Figure 11: RELION Performance on CPU and P100-PCIe
Conclusions and Future Work
In this blog, we presented and analyzed the performance of different applications on Dell PowerEdge C4130 servers with P100-PCIe GPUs. In all of the tested applications, HPL, GROMACS and ANSYS Mechanical benefit from the balanced CPU-GPU configuration in configuration G, because they do not require P2P access among GPUs. However, LAMMPS, HOOMD-blue, Amber (and possibly RELION) rely on P2P accesses. Therefore, with configuration G, they scale well up to 2 P100 GPUs, then scale weakly with 4 or more P100 GPUs. But with Configuration B, they scale better than G with 4 GPUs, so configuration B is more suitable and recommended for applications implemented with P2P accesses.

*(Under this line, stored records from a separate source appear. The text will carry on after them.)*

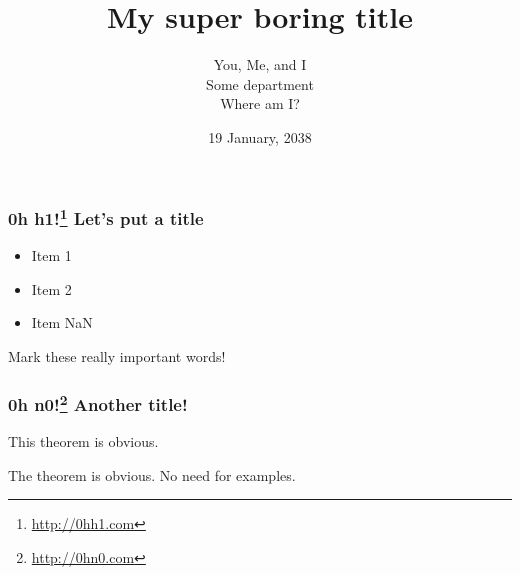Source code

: \documentclass{beamer}
\title{My super boring title}
\author{You, Me, and I\\[2mm]
\footnotesize{Some department\\
Where am I?}}
\date{19 January, 2038}
\begin{document}
\maketitle

    \begin{frame}
        \frametitle{0h h1!\footnote{\url{http://0hh1.com}} Let's put a title}
        \begin{itemize}
            \item Item 1
            \item Item 2
            \item Item NaN
        \end{itemize}
        \begin{block}{}
            \begin{center}
                Mark these really important words!
            \end{center}
        \end{block}
    \end{frame}


    \begin{frame}
    \frametitle{0h n0!\footnote{\url{http://0hn0.com}} Another title!}
        
        \begin{theorem}
            This theorem is obvious.
        \end{theorem}
        \begin{example}
            The theorem is obvious. No need for examples.
        \end{example}
    \end{frame}
\end{document}
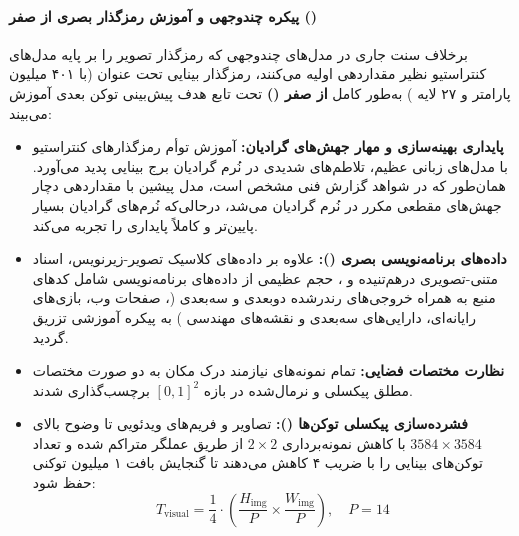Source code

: \paragraph*{پیکره چندوجهی و آموزش رمزگذار بصری از صفر ()}
برخلاف سنت جاری در مدل‌های چندوجهی که رمزگذار تصویر را بر پایه مدل‌های کنتراستیو نظیر  مقداردهی اولیه می‌کنند، رمزگذار بینایی  تحت عنوان  (با ۴۰۱ میلیون پارامتر و ۲۷ لایه ) به‌طور کامل \textbf{از صفر ()} تحت تابع هدف پیش‌بینی توکن بعدی آموزش می‌بیند:
\begin{itemize}
    \item \textbf{پایداری بهینه‌سازی و مهار جهش‌های گرادیان:} آموزش توأم رمزگذارهای کنتراستیو با مدل‌های زبانی عظیم، تلاطم‌های شدیدی در نُرم گرادیان برج بینایی پدید می‌آورد. همان‌طور که در شواهد گزارش فنی مشخص است، مدل پیشین با مقداردهی  دچار جهش‌های مقطعی مکرر در نُرم گرادیان می‌شد، درحالی‌که  نُرم‌های گرادیان بسیار پایین‌تر و کاملاً پایداری را تجربه می‌کند.
    \item \textbf{داده‌های برنامه‌نویسی بصری ():} علاوه بر داده‌های کلاسیک تصویر-زیرنویس، اسناد متنی-تصویری درهم‌تنیده و ، حجم عظیمی از داده‌های برنامه‌نویسی شامل کدهای منبع به همراه خروجی‌های رندرشده دوبعدی و سه‌بعدی (، صفحات وب، بازی‌های رایانه‌ای، دارایی‌های سه‌بعدی و نقشه‌های مهندسی ) به پیکره آموزشی تزریق گردید.
    \item \textbf{نظارت مختصات فضایی:} تمام نمونه‌های نیازمند درک مکان به دو صورت مختصات مطلق پیکسلی و نرمال‌شده در بازه $[0, 1]^2$ برچسب‌گذاری شدند.
    \item \textbf{فشرده‌سازی پیکسلی توکن‌ها ():} تصاویر و فریم‌های ویدئویی تا وضوح بالای $3584 \times 3584$ با کاهش نمونه‌برداری $2 \times 2$ از طریق عملگر  متراکم شده و تعداد توکن‌های بینایی را با ضریب ۴ کاهش می‌دهند تا گنجایش بافت ۱ میلیون توکنی حفظ شود:
    \begin{equation}
        T_{\text{visual}} = \frac{1}{4} \cdot \left( \frac{H_{\text{img}}}{P} \times \frac{W_{\text{img}}}{P} \right), \quad P = 14
    \end{equation}
\end{itemize}

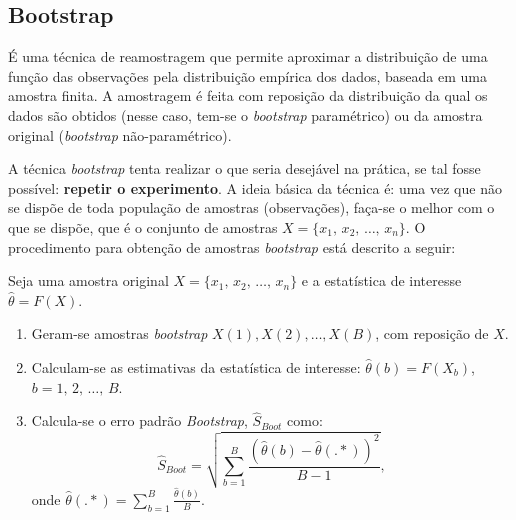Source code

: \documentclass[
]{estat/estat}
\providecommand{\tightlist}{%
  \setlength{\itemsep}{0pt}\setlength{\parskip}{0pt}}\usepackage{longtable,booktabs,array}
\begin{document}
\subsection{Bootstrap}\label{bootstrap}

É uma técnica de reamostragem que permite aproximar a distribuição de
uma função das observações pela distribuição empírica dos dados, baseada
em uma amostra finita. A amostragem é feita com reposição da
distribuição da qual os dados são obtidos (nesse caso, tem-se o
\emph{bootstrap} paramétrico) ou da amostra original (\emph{bootstrap}
não-paramétrico).

A técnica \emph{bootstrap} tenta realizar o que seria desejável na
prática, se tal fosse possível: \textbf{repetir o experimento}. A ideia
básica da técnica é: uma vez que não se dispõe de toda população de
amostras (observações), faça-se o melhor com o que se dispõe, que é o
conjunto de amostras \(X = \{x_1, \, x_2, \, \ldots, \, x_n\}\). O
procedimento para obtenção de amostras \emph{bootstrap} está descrito a
seguir:

Seja uma amostra original \(X = \{x_1, \, x_2, \, \ldots, \, x_n\}\) e a
estatística de interesse \(\hat{\theta} = F(X)\).

\begin{enumerate}
\def\labelenumi{\arabic{enumi}.}
\tightlist
\item
  Geram-se amostras \emph{bootstrap} \(X(1), X(2), \ldots, X(B)\), com
  reposição de \(X\).
\item
  Calculam-se as estimativas da estatística de interesse:
  \(\hat{\theta}(b) = F(X_b)\), \(b = 1, \, 2, \, \ldots, \, B\).
\item
  Calcula-se o erro padrão \emph{Bootstrap}, \(\hat{S}_{Boot}\) como:
  \[\hat{S}_{Boot} = \sqrt{\sum_{b=1}^{B}\frac{(\hat{\theta}(b)-\hat{\theta}(.*))^2}{B-1}},\]
  onde \(\hat{\theta}(.*) = \sum_{b=1}^{B}\frac{\hat{\theta}(b)}{B}\).
\end{enumerate}
\end{document}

In the future work, we will run these applications on P100-SXM2 and compare the performance difference between P100-PCIe and P100-SXM2.
It would be useful to see the physical dimensions and power and specifications for the 16 P100 configuration including software (REDHAT?) used for the compute cluster. A full configuration including rack and part numbers and power required. That way designing compute nodes in a data center would have all of the necessary parameters for a quote.